ESG Is Good For Nonprofits Too
Certainly, one of the most rapid and successful movements of the past 20 years is the emergence and almost universal acceptance of Environmental, Social and Governance (ESG) strategies and practices as a way of evaluating corporations and businesses. Companies are given independent ratings, and investment decisions are increasingly driven by these results.
From corporate philanthropy to corporate social responsibility to the “triple bottom line” (introduced by a 1998 report by John Elkington of SustainAbility as financial, environmental and social factors in a company’s equity), ESG has been embraced by corporate CEOs and boards – often encouraged, if not required, by major investors, including public pension funds and private investors such as Black Rock and Blackstone. Having started as a way of enhancing a firm’s reputation, ESG has quickly risen to an accepted way of measuring a company’s financial performance as well.
Integral to ESG is the identification of relevant material issues that are important to an organization’s stakeholders, the creation of goals and targets to positively address these issues, and the public reporting on a firm’s progress toward these targets and metrics.
Nonprofit organizations have both helped to drive this innovation — acting as both watchdog groups and advocates – and benefitted from ESG as recipients of grant funds and sponsorships as companies race to align themselves with pertinent social causes and reputable partners. Yet, many nonprofits have been slow to embrace the very policies and practices that they encourage, and benefit from, in their own operations.
There may be many reasons for this lack of attention to ESG policies and practices in nonprofit organizations. It’s possible that nonprofit leaders believe that positive ESG performance will not significantly impact their trustworthiness and reputation while negative performance might quickly diminish it — so there is little incentive to engage in this kind of public targeting and reporting. Likewise, donors and investors in nonprofits often do so primarily because they believe the cause is important without stopping to consider whether the organization is effective at its work. And an organization’s own stakeholders (e.g., employees, clients, the public) may have little interest in pursuing policies and practices that they deem secondary to an organization’s mission.
On the other hand, advocates of ESG argue that environmental, social and governance issues are critical to the communities that these organizations serve and the planet where we all live and work. They also argue that that nonprofit organizations have a special need for transparency and accountability as public charities who operate with substantial tax benefits. And increasingly, donors are paying more attention to how nonprofits conduct their work rather than simply what they do in communities.

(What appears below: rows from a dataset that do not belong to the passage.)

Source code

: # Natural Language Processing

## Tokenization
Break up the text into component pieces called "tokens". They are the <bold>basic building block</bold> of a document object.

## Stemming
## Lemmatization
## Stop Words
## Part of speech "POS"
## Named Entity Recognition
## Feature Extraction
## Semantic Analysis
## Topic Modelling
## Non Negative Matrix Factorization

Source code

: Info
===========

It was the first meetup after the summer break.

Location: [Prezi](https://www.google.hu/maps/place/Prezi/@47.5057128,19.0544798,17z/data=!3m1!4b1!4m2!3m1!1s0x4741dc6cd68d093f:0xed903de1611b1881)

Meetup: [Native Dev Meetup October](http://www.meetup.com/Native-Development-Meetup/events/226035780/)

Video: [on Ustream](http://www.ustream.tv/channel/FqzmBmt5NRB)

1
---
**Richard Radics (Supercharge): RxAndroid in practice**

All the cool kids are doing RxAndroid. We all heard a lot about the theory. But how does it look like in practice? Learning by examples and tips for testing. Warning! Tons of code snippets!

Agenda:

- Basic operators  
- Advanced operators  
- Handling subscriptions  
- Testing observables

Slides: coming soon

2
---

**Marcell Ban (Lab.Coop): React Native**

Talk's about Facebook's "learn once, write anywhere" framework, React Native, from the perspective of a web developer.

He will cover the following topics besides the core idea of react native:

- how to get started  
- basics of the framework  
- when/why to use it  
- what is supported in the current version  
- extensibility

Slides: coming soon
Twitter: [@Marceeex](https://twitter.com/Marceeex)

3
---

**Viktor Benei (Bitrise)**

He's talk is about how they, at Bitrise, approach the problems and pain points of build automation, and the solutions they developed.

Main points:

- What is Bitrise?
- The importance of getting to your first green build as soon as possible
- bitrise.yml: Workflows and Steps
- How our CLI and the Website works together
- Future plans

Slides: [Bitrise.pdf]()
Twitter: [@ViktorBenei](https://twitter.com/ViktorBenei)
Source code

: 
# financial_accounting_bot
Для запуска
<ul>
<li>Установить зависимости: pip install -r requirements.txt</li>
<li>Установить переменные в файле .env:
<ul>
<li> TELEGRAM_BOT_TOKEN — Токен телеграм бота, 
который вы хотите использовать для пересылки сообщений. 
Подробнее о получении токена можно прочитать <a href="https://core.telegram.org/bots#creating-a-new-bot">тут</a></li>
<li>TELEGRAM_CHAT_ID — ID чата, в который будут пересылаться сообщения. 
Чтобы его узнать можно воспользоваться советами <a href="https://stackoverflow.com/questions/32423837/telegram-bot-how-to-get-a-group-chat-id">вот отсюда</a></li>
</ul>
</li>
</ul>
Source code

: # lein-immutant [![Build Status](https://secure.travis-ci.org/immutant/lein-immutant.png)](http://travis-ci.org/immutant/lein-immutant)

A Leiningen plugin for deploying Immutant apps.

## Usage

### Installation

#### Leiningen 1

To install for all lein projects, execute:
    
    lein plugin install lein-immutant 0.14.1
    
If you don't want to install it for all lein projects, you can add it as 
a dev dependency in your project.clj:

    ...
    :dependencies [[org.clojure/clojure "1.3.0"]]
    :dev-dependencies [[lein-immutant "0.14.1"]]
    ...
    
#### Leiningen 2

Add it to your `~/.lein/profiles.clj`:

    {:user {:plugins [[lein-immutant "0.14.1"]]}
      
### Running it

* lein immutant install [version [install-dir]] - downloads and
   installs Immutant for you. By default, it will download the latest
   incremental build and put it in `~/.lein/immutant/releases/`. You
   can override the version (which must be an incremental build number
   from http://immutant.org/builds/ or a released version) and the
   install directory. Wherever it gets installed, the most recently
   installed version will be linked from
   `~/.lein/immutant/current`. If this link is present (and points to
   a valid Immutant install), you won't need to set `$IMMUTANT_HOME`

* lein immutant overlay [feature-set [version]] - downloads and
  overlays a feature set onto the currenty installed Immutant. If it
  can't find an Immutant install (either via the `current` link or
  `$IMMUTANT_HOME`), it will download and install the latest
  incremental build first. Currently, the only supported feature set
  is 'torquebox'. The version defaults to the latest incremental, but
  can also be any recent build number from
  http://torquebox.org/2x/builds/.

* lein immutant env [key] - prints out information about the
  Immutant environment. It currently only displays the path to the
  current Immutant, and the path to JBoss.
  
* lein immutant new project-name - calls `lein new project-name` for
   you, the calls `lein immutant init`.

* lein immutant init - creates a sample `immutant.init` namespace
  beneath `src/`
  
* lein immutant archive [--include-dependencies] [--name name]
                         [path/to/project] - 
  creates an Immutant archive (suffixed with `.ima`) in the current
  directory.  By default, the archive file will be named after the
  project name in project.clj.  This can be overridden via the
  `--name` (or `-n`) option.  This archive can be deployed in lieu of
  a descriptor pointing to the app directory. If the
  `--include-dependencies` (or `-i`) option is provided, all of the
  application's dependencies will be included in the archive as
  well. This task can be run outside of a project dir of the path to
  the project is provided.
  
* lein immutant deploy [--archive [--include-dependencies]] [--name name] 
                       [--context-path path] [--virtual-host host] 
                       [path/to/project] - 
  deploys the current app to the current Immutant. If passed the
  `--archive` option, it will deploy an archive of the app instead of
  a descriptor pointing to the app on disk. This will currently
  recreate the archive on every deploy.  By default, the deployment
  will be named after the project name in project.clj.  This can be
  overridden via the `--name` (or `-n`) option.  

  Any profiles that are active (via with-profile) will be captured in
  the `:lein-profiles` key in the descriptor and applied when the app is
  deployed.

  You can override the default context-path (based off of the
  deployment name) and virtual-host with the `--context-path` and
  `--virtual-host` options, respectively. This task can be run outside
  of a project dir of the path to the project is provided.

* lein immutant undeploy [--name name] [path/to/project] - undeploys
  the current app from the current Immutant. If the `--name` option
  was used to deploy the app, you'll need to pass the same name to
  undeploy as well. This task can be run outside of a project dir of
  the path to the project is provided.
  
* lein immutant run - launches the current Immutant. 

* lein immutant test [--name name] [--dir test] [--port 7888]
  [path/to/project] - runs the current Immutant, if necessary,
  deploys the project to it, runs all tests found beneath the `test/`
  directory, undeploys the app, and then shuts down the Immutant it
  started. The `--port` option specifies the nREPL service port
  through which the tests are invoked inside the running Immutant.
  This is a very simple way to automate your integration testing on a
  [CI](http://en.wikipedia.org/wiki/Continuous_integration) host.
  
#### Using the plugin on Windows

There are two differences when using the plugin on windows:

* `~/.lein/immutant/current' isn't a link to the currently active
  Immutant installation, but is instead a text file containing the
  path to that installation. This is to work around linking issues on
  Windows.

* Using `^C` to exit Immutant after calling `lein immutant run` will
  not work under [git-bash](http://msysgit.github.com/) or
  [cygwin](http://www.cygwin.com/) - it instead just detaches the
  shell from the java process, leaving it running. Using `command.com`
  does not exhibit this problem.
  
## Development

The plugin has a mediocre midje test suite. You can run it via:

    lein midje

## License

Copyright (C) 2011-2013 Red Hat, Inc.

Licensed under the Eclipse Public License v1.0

In fact, it’s likely that the current situation will not change until there is substantial pressure from donors (particularly government, foundations and corporations) for nonprofits to formalize their ESG policies and practices. Witness the growing focus on Diversity, Equity and Inclusion as important aspects of nonprofit work, driven primarily by donors such as the Ford Foundation and employees of these organizations, as well as growing government requirements for organizations to adopt policies such as those protecting whistleblowers or preventing sexual harassment.
One notable exception is higher education. Driven primarily by their students and professional associations, many colleges and universities have embraced sustainability and responsible investing, and they have published sustainability reports or participated in industry surveys about their work.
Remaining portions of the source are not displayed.